| Data to use |
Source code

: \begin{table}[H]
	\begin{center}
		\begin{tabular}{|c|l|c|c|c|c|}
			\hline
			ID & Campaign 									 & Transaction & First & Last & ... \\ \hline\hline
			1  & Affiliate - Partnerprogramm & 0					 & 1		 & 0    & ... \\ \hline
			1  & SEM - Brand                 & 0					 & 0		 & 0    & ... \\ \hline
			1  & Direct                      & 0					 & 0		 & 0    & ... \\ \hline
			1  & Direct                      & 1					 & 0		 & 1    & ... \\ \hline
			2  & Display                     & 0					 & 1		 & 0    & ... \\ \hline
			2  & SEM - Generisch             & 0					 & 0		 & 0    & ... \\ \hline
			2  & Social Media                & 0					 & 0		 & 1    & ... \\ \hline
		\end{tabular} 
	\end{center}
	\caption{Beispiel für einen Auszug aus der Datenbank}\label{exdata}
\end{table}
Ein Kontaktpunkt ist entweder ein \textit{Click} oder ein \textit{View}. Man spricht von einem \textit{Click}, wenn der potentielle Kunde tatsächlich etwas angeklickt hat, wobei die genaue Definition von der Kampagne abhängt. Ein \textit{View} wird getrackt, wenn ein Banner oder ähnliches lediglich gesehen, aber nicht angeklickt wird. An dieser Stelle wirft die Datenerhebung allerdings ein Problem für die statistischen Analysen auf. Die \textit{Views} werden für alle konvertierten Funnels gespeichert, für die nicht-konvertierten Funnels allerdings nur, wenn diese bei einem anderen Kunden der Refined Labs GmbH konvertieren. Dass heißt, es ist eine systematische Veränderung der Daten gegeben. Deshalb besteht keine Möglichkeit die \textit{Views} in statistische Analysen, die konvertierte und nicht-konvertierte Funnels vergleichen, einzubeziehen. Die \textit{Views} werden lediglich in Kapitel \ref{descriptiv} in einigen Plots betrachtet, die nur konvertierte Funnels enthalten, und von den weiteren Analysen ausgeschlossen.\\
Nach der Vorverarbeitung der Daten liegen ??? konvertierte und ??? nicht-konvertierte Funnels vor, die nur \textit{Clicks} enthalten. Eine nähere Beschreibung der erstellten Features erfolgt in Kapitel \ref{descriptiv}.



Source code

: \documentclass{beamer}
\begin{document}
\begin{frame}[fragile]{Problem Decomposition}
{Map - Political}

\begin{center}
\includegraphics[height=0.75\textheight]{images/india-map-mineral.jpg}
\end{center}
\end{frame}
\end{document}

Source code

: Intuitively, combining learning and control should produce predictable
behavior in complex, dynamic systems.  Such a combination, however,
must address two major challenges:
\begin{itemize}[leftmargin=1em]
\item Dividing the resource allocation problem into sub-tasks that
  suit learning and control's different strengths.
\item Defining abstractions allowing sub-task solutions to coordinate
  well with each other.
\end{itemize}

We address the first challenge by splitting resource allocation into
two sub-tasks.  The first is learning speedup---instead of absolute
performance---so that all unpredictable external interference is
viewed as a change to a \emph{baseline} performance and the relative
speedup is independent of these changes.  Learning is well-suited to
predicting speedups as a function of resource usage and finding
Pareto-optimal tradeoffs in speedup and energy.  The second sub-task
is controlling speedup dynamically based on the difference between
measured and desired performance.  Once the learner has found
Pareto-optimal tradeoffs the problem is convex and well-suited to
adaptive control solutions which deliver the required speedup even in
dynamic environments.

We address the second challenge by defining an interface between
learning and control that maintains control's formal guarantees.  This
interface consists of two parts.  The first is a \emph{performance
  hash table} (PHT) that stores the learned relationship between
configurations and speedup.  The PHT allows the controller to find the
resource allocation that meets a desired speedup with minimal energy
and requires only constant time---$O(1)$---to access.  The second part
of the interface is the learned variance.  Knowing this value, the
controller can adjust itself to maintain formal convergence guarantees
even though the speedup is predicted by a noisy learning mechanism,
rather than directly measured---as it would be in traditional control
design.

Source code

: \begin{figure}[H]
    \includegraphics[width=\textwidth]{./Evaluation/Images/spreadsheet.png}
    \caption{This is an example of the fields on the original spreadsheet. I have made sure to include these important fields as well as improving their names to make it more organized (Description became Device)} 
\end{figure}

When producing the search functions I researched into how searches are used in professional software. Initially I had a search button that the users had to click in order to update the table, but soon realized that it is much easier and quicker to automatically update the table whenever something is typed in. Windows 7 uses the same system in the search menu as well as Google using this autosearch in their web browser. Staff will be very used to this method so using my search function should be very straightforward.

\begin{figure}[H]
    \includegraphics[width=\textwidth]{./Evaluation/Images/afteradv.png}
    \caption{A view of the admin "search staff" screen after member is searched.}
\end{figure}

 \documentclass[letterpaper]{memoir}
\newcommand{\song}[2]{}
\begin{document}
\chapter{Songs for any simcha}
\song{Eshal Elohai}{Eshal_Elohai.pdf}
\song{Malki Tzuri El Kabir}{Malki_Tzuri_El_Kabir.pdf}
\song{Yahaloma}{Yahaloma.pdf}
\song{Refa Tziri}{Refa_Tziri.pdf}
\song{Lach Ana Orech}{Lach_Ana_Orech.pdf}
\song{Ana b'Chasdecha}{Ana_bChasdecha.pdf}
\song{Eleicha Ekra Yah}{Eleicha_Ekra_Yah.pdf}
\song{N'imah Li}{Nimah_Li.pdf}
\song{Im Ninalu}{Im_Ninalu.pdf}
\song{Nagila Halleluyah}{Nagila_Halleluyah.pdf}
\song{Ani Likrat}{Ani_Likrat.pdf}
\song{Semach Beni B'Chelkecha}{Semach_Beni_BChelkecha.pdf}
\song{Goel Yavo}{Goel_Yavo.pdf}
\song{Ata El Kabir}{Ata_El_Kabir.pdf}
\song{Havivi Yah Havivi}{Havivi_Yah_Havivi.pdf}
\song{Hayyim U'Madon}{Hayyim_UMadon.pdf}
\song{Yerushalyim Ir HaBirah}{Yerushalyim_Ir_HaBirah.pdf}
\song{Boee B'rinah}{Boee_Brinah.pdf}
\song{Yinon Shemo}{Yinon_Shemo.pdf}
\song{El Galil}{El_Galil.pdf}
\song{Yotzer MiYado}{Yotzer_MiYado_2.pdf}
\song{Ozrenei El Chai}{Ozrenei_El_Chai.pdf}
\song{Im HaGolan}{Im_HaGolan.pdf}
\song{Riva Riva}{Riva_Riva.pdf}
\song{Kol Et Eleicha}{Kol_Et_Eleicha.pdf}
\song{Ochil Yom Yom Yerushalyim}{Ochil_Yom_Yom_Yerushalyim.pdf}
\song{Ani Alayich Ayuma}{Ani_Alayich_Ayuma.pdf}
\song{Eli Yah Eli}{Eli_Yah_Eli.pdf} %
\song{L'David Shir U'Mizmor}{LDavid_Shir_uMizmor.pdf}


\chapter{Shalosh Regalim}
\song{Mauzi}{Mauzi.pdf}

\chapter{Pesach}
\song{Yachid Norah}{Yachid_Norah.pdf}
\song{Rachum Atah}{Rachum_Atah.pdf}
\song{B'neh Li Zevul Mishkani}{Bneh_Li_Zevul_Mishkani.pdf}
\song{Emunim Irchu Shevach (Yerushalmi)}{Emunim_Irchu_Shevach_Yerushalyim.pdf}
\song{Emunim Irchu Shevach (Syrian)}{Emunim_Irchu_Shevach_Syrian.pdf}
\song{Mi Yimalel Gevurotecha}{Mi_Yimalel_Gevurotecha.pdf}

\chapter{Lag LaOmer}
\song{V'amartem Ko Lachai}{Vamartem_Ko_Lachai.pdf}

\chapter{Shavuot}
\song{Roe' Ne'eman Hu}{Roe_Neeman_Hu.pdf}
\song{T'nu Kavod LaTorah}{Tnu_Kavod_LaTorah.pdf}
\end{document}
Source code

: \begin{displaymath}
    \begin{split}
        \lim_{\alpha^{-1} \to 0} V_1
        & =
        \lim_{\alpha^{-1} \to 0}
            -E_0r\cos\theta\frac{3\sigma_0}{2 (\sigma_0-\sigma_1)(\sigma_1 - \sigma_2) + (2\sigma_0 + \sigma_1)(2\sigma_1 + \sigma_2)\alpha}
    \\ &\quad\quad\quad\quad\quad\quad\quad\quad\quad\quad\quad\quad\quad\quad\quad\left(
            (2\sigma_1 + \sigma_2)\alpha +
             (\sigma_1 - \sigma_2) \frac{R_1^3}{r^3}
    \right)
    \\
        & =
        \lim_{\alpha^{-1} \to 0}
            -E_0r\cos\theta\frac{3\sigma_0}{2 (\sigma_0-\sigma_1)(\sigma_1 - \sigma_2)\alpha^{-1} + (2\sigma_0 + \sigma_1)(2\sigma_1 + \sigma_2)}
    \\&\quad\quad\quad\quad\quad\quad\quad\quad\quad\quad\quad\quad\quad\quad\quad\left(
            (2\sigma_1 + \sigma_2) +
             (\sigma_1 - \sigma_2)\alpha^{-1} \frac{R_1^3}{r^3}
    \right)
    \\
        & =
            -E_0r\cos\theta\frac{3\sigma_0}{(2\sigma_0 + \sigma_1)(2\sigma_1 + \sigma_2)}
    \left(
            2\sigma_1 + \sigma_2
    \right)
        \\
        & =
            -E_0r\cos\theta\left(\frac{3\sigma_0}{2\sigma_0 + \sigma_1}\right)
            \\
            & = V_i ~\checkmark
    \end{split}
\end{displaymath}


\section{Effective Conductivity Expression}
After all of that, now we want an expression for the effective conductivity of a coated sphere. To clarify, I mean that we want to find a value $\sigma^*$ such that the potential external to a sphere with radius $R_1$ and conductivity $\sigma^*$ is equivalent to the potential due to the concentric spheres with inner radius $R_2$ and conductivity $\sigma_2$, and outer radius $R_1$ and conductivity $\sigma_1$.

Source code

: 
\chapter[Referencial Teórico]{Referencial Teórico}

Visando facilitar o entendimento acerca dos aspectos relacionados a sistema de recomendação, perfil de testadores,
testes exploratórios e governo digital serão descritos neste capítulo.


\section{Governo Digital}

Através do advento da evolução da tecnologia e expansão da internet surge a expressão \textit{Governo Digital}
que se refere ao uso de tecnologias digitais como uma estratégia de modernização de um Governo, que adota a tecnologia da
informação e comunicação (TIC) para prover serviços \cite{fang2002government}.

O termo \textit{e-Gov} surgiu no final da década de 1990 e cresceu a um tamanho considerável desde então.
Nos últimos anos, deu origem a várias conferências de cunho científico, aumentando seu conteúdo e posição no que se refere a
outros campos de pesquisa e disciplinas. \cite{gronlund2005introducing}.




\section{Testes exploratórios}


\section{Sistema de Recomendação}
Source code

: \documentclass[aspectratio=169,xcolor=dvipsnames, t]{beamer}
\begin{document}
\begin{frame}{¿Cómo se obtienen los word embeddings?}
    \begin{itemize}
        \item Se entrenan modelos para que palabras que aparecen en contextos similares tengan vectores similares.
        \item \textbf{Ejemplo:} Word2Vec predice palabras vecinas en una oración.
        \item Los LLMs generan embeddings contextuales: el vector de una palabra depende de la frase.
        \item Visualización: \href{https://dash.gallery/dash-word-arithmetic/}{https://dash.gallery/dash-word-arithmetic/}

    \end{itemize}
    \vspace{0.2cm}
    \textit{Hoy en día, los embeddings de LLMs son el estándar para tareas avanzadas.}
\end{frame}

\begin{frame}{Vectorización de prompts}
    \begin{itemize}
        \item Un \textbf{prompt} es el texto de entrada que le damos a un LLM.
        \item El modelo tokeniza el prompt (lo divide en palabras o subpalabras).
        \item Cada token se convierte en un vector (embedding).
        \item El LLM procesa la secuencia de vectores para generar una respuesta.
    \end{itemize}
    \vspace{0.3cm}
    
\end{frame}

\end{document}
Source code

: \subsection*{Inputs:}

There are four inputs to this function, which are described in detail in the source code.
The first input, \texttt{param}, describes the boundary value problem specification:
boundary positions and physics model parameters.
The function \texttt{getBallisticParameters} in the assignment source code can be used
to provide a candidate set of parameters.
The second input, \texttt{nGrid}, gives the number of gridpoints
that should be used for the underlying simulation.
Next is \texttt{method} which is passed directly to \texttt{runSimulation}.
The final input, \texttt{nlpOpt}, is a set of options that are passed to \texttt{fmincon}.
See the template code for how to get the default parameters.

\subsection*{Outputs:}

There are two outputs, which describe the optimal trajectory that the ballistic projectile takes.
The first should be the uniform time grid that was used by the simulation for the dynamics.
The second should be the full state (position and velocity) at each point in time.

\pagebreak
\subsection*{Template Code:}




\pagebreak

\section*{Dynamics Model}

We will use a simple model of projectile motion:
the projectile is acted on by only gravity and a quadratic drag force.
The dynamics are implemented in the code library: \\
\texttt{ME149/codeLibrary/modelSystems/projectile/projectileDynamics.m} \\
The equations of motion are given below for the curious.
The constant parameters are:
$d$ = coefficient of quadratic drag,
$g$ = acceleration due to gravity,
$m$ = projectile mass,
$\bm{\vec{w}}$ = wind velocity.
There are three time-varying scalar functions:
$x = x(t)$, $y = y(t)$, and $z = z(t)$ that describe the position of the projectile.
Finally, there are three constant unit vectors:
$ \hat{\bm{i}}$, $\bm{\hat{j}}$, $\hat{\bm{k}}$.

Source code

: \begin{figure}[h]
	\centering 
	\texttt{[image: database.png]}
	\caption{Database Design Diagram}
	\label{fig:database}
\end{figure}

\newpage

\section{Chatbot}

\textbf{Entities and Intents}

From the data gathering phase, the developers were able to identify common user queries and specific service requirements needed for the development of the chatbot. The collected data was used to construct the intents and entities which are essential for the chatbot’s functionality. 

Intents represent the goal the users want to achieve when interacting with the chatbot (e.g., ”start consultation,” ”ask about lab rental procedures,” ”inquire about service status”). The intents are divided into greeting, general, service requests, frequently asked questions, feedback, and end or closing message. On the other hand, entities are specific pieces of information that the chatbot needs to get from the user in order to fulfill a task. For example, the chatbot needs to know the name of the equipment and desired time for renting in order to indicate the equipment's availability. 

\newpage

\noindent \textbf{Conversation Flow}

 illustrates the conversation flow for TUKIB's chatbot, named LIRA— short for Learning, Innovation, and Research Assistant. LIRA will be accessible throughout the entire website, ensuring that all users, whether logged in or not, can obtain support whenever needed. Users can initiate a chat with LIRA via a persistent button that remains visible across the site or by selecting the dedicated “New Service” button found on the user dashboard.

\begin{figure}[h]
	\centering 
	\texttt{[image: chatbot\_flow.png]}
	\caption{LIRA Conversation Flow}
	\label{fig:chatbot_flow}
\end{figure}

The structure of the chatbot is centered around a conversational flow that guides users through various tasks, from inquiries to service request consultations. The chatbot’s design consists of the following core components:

| What to do |
What lines in the data include the string "tasks"? Copy each one.

| Written solution |
\item Dividing the resource allocation problem into sub-tasks that
two sub-tasks.  The first is learning speedup---instead of absolute
The structure of the chatbot is centered around a conversational flow that guides users through various tasks, from inquiries to service request consultations. The chatbot’s design consists of the following core components:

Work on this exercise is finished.